Ranitomeya (sensu Grant et 13 100/2.41 98/100 100/42/* Med-High (86) al. 2006)

Tadpole. The description is based on a tadpole from the Cainarachi Valley , San Martín, Peru. Mouthparts were verified in three individuals from same locality .

Tadpole in stage 28; no external gills; feeding on detritus. Body ovoid in dorsal view, wider near mouth. Total length 18.1; body length 8.6; tail length 9.5, 52% of total length. Body width 5.2; body depth 3.1, 60% of body width. Eyes well developed; naris small; distance from naris to anterior edge of eye 1.6. Eye positioned dorsally on head, directed dorsolaterally. Spiracle well developed, sinistral; vent tube dextral.

Tip of tail bluntly rounded. Tail muscle height at base of tail 1.8; tail muscle width at base of tail 1.3; maximum tail height 2.0. Dorsal and ventral fins approximately same height.

Oral disc ventral, emarginated, transverse width 1.9, 37% of body width. Single row of small papillae present laterally and ventrally; dorsal gap where papillae absent. LTRF 2(2)/3(1) with A-1 developed on upper labium, A-2 with wide medial gap (1/3 total width of A-1); P-1 on lower labium with narrow medial gap; P-2 width equal to P- 1; P-3 75% width of P-1.

Color in life. Head and body gray, mouthparts visible from above. Abdomen mostly transparent; intestinal coils black. Tail musculature uniform gray, dorsal and ventral fins opaque gray.

Natural history. Zimmermann & Zimmermann (1984) reported that captive specimens of R. variabilis exhibited biparental care. In contrast, observations in the field indicate that this species has a promiscuous mating system: unrelated tadpoles are commonly deposited within the same phytotelm and females do not return to pools to perform egg-feeding. Oviposition usually takes place at the edge of the water within phytotelmata; clutches contain 3 – 6 eggs. After 10 – 15 days, the male transports tadpoles to separate small phytotelmata, where they are deposited individually and thereafter abandoned (Summers 1999; Summers & Amos 1999; Lötters et al. 2007; Brown et al. 2008b). Alternatively, within the same population, clutches can be abandoned shortly after reproduction and all the tadpoles fall into the pool below, often resulting in cannibalism of all but one tadpole ( Brown et al. 2008b). The degree of embryo cannibalism varies between populations. Near Tarapoto, Peru, tadpoles were never observed cannibalizing embryos that were deposited in their pools ( Brown et al. 2008a, 2009c), whereas in populations from Sucumbíos Province, Ecuador, tadpoles were frequently observed cannibalizing embryos (Summers 1999, Summers & Amos 1999). In both populations, the tadpoles would frequently consume other congeneric tadpoles.
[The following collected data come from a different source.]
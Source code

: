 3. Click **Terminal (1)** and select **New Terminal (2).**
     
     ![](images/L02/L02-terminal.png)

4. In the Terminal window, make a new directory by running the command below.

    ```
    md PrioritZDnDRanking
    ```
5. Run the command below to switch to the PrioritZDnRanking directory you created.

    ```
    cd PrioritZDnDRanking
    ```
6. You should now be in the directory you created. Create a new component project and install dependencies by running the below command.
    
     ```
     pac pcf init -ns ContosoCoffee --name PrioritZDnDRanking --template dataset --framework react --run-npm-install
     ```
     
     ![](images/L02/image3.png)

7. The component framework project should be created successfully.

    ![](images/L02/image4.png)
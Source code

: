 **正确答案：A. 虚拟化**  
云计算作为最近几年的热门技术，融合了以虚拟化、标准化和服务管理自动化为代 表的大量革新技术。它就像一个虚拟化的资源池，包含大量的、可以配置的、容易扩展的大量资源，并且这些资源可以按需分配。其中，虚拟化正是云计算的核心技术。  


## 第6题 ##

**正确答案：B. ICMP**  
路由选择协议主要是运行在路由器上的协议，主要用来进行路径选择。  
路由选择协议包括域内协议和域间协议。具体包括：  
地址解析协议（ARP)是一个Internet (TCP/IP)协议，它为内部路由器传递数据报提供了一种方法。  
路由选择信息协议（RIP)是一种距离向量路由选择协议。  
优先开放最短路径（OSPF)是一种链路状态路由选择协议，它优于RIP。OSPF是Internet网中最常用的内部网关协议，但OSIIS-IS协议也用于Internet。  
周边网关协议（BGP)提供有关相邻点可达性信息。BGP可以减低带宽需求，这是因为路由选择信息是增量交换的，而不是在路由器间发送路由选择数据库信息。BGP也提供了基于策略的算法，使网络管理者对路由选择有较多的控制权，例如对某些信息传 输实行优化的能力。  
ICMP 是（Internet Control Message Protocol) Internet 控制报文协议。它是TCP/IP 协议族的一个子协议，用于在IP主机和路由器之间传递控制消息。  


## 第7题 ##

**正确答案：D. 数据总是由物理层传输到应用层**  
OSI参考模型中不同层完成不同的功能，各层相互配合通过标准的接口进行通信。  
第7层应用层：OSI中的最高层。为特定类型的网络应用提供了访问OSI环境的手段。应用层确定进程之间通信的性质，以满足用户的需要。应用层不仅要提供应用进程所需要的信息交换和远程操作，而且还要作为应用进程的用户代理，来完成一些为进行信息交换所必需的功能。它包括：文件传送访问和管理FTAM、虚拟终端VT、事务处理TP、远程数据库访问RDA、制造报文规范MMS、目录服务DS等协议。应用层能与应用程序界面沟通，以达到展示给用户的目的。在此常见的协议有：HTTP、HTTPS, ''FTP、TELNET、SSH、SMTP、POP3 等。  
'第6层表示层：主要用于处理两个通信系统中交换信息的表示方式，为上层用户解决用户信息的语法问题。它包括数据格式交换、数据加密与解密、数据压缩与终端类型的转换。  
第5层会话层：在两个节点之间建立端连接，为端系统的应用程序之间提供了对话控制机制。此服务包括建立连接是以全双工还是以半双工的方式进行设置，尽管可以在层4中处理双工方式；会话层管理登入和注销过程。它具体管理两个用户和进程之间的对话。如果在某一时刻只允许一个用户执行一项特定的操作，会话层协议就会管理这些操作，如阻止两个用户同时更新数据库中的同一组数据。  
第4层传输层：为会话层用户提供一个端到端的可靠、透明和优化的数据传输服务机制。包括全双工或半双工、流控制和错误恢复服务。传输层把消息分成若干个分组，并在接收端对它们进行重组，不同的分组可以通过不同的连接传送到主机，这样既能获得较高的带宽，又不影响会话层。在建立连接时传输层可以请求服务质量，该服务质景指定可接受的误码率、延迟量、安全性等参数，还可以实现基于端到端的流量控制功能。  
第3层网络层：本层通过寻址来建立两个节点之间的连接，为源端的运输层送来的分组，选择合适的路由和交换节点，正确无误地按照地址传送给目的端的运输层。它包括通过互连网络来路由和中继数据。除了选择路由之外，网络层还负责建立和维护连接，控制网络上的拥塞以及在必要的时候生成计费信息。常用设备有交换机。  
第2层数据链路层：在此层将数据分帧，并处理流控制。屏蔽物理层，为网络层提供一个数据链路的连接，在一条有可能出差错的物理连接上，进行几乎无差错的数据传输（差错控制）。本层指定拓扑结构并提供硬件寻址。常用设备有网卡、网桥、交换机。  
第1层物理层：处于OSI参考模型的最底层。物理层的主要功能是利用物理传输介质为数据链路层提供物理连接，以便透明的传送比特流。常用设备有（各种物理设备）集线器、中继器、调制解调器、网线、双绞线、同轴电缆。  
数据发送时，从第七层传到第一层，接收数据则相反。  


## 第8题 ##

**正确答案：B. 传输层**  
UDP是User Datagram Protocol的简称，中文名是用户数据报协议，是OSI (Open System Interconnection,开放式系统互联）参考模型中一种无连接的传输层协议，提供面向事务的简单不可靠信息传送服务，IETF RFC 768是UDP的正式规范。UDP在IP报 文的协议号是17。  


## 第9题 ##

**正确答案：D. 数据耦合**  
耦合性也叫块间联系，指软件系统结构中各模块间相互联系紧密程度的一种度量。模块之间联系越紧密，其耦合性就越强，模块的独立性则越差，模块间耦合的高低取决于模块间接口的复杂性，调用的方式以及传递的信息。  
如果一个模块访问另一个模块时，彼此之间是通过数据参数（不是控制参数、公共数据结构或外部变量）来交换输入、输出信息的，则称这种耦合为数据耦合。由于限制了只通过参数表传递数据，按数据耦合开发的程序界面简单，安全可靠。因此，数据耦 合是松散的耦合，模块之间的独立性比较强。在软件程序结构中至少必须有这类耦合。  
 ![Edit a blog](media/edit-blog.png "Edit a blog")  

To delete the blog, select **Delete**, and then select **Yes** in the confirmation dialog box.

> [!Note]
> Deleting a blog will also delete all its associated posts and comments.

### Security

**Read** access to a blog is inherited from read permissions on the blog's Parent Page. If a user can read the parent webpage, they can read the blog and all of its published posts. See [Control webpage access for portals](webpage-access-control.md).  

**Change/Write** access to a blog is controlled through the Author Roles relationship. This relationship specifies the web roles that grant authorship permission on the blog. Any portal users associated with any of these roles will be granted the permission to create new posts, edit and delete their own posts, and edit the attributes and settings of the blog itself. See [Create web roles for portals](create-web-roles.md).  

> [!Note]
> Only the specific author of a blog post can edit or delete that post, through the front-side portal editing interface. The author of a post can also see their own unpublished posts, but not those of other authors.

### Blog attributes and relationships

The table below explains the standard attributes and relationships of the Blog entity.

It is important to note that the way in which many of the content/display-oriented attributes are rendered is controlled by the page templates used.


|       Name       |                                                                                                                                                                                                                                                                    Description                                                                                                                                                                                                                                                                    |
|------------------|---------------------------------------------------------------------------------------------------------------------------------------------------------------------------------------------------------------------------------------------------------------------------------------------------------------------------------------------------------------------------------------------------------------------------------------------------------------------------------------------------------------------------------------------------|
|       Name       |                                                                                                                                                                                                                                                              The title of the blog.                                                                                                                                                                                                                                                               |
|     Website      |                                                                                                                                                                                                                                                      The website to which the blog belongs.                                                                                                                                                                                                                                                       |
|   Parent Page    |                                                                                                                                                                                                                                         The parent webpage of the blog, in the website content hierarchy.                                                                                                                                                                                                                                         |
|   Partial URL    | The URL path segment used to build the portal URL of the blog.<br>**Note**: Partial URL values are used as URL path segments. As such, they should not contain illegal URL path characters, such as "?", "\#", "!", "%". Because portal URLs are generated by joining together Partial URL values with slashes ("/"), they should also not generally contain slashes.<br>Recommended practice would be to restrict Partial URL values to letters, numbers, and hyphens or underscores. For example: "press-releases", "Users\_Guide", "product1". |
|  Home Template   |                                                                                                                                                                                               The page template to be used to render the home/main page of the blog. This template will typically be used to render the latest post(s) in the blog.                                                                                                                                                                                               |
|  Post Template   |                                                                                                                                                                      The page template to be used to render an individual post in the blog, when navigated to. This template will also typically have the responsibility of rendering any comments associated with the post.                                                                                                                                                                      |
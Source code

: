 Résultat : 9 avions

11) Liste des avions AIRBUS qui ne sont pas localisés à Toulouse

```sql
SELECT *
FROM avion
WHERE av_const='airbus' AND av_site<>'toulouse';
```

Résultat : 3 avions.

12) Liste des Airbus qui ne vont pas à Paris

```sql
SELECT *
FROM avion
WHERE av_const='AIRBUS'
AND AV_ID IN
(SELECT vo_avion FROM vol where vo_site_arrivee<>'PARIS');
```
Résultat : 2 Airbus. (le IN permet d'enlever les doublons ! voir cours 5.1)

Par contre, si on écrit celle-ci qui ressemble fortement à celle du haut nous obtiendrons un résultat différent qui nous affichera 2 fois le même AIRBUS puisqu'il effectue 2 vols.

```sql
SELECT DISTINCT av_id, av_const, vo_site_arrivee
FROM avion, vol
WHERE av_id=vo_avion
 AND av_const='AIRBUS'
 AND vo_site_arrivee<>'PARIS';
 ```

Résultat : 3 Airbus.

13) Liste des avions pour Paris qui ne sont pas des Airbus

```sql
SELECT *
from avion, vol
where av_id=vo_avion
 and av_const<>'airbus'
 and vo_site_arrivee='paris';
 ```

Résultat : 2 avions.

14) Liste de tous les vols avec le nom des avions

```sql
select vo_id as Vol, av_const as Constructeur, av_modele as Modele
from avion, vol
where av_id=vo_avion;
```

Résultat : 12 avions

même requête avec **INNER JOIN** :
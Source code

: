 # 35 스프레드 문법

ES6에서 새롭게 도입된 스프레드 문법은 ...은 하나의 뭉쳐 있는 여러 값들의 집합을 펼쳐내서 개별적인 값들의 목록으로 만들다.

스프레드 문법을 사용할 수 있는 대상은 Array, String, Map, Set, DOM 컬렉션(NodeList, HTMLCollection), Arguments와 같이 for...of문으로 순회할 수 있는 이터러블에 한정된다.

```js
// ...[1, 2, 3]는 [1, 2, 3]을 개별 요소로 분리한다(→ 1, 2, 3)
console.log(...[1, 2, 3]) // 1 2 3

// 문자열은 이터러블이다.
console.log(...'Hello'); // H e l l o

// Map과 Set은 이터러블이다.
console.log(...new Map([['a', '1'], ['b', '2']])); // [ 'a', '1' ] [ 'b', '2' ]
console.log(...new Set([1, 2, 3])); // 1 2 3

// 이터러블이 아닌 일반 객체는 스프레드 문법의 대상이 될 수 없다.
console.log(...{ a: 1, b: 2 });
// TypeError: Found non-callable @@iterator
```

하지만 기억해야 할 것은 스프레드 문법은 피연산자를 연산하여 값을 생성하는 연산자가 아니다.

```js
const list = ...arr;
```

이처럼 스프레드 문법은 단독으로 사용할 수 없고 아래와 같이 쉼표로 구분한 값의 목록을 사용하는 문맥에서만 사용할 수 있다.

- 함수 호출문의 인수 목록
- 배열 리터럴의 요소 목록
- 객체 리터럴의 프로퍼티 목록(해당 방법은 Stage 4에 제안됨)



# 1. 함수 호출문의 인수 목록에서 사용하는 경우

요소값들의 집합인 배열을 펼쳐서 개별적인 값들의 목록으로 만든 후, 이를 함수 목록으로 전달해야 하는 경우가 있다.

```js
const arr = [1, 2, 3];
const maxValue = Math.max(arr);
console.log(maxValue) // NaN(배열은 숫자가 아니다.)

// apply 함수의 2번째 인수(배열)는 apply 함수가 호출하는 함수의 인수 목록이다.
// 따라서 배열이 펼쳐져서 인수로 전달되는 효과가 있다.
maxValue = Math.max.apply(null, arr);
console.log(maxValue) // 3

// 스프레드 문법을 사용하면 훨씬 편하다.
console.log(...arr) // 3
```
This species occupies primary and secondary forests where bromeliads are abundant. It commonly breeds in Guzmania spp. and Aechmia spp. Occasionally this species has been observed breeding in tree holes and in the axils of Heliconia , Dieffenbachia and Xanthosoma plants. Most individuals are transient and in mark-and-recapture studies they demonstrate little site fidelity (Summers & Amos 1999, Brown et al. 2009b).

Vocalizations. The call of R. variabilis is a series of short buzz notes, note range 0.14 – 0.44 sec in length, repeated at 34 – 62 notes per minute.

Distribution. This species occurs in Amazonian rainforests of Brazil (States: Amazonas), Colombia (Departments: Amazonas, Caquetá, Putumayo (tentative), Vaupés), Ecuador (Provinces: Morona-Santiago, Napo, Orellana, Pastaza, Sucumbíos) and Peru (Departments: Amazonas, Loreto, San Martín, Ucayali), Fig. 37 View FIGURE 37 .

Conservation status. Following the IUCN Red List categories and criteria ( IUCN 2010), we suggest listing this species as Least Concern (LC). It has a large distribution and occurs within several protected areas.